Xi sent a congratulatory letter to the Understanding China Conference that opened Saturday in Guangzhou, south China's Guangdong Province, stressing that economic globalization is an irreversible trend, and the interests and future of different countries are becoming increasingly interconnected.
"During my visit this time to Guangzhou to attend the conference, I feel that Chinese leaders have both attached great importance to and well understood overseas research and analysis on China," said Cheng Li, director of the John L. Thornton China Center at the Brookings Institution, a U.S. think tank.
"They have an open, pragmatic and inclusive attitude towards international exchanges on 'understanding China.' The Chinese government is pragmatic and is engaged in very fast and dynamic economic reform. Like the name of this conference, the world should understand China," said Li.
Martin Albrow, a British sociologist and emeritus professor at the University of Wales, said that China is a beneficiary of and a contributor to economic globalization, and China welcomes other countries to deeply understand its rapid development.
The Understanding China Conference "engages leading thinkers from multiple sectors in East and West in that enquiry. The result will extend far beyond China's borders," said Albrow, the pioneer British scholar in the study of globalization.
Andrei Ostrovsky, deputy director of the Institute of Far Eastern Studies at the Russian Academy of Sciences, noted that the process of globalization is beneficial to the world, and China is making an important contribution to globalization.
Thanks to the Belt and Road Initiative, China has significantly expanded its foreign trade with countries in Eastern Europe, Central Asia, West Asia, South Asia and Southeast Asia, while the economies of those countries have also been boosted, Ostrovsky said, adding therefore, China is benefiting, and so is the world as a whole.
Prof.

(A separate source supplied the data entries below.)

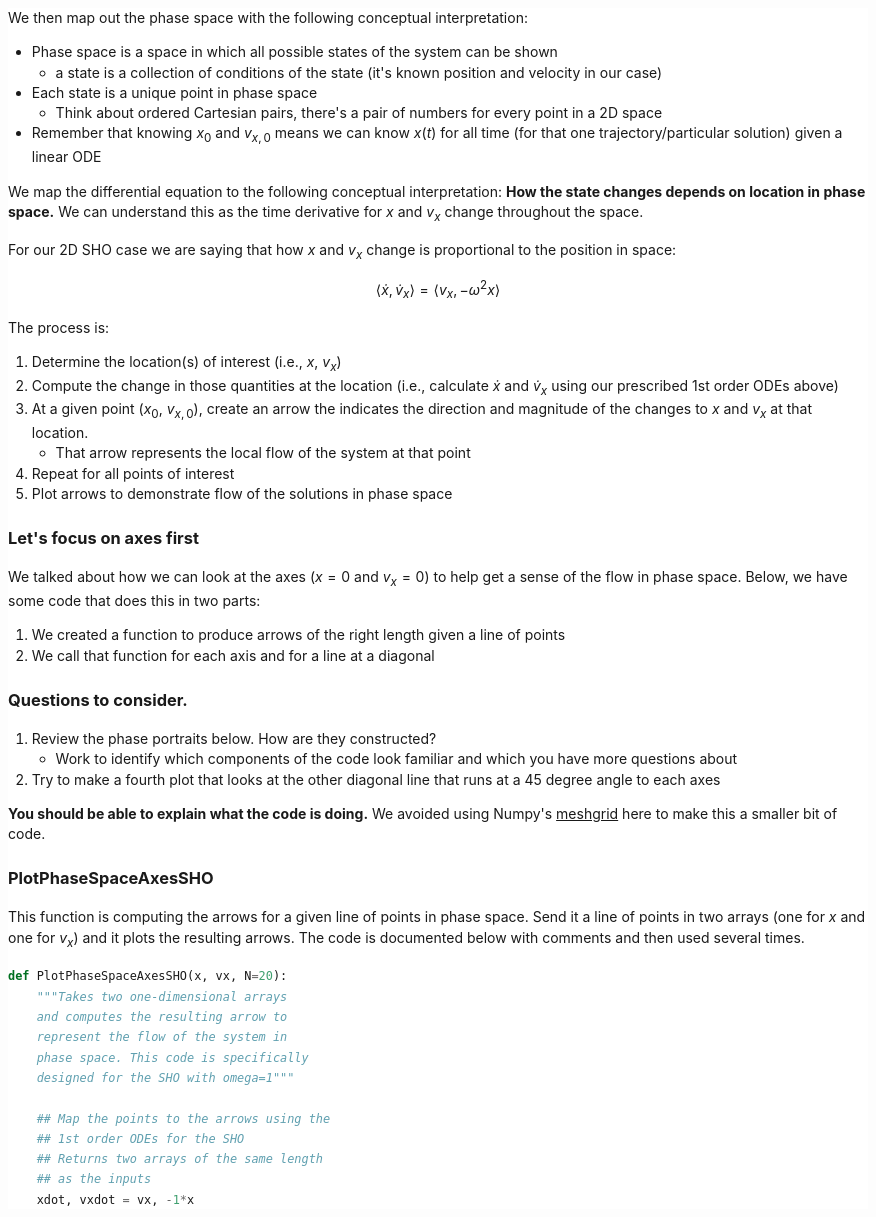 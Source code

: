 We then map out the phase space with the following conceptual interpretation:

- Phase space is a space in which all possible states of the system can be shown
    - a state is a collection of conditions of the state (it's known position and velocity in our case)
- Each state is a unique point in phase space
    - Think about ordered Cartesian pairs, there's a pair of numbers for every point in a 2D space
- Remember that knowing $x_0$ and $v_{x,0}$ means we can know $x(t)$ for all time (for that one trajectory/particular solution) given a linear ODE

We map the differential equation to the following conceptual interpretation: **How the state changes depends on location in phase space.** We can understand this as the time derivative for $x$ and $v_x$ change throughout the space.

For our 2D SHO case we are saying that how $x$ and $v_x$ change is proportional to the position in space:

$$\langle \dot{x}, \dot{v}_x \rangle = \langle v_x, -\omega^2 x\rangle$$

The process is:

1. Determine the location(s) of interest (i.e., $x$, $v_x$)
2. Compute the change in those quantities at the location (i.e., calculate $\dot{x}$ and $\dot{v}_x$ using our prescribed 1st order ODEs above)
3. At a given point ($x_0$, $v_{x,0}$), create an arrow the indicates the direction and magnitude of the changes to $x$ and $v_x$ at that location.
    - That arrow represents the local flow of the system at that point
4. Repeat for all points of interest
5. Plot arrows to demonstrate flow of the solutions in phase space

### Let's focus on axes first

We talked about how we can look at the axes ($x=0$ and $v_x =0$) to help get a sense of the flow in phase space. Below, we have some code that does this in two parts:
1. We created a function to produce arrows of the right length given a line of points
2. We call that function for each axis and for a line at a diagonal

### Questions to consider.

1. Review the phase portraits below. How are they constructed?
    - Work to identify which components of the code look familiar and which you have more questions about
2. Try to make a fourth plot that looks at the other diagonal line that runs at a 45 degree angle to each axes

**You should be able to explain what the code is doing.** We avoided using Numpy's [meshgrid](https://numpy.org/doc/stable/reference/generated/numpy.meshgrid.html) here to make this a smaller bit of code.

### PlotPhaseSpaceAxesSHO

This function is computing the arrows for a given line of points in phase space. Send it a line of points in two arrays (one for $x$ and one for $v_x$) and it plots the resulting arrows. The code is documented below with comments and then used several times.


```python
def PlotPhaseSpaceAxesSHO(x, vx, N=20):
    """Takes two one-dimensional arrays
    and computes the resulting arrow to
    represent the flow of the system in 
    phase space. This code is specifically
    designed for the SHO with omega=1"""

    ## Map the points to the arrows using the 
    ## 1st order ODEs for the SHO
    ## Returns two arrays of the same length
    ## as the inputs
    xdot, vxdot = vx, -1*x
```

Hans Hendrischke from the University of Sydney Business School, said that, through its integration in the multilateral trade system, China's economy has achieved substantial growth, and China, as a beneficiary of globalization, is striving to safeguard this system to prevent its further erosion.
China's other major contribution to globalization is to further open its domestic market to private and foreign enterprises, said Hendrischke.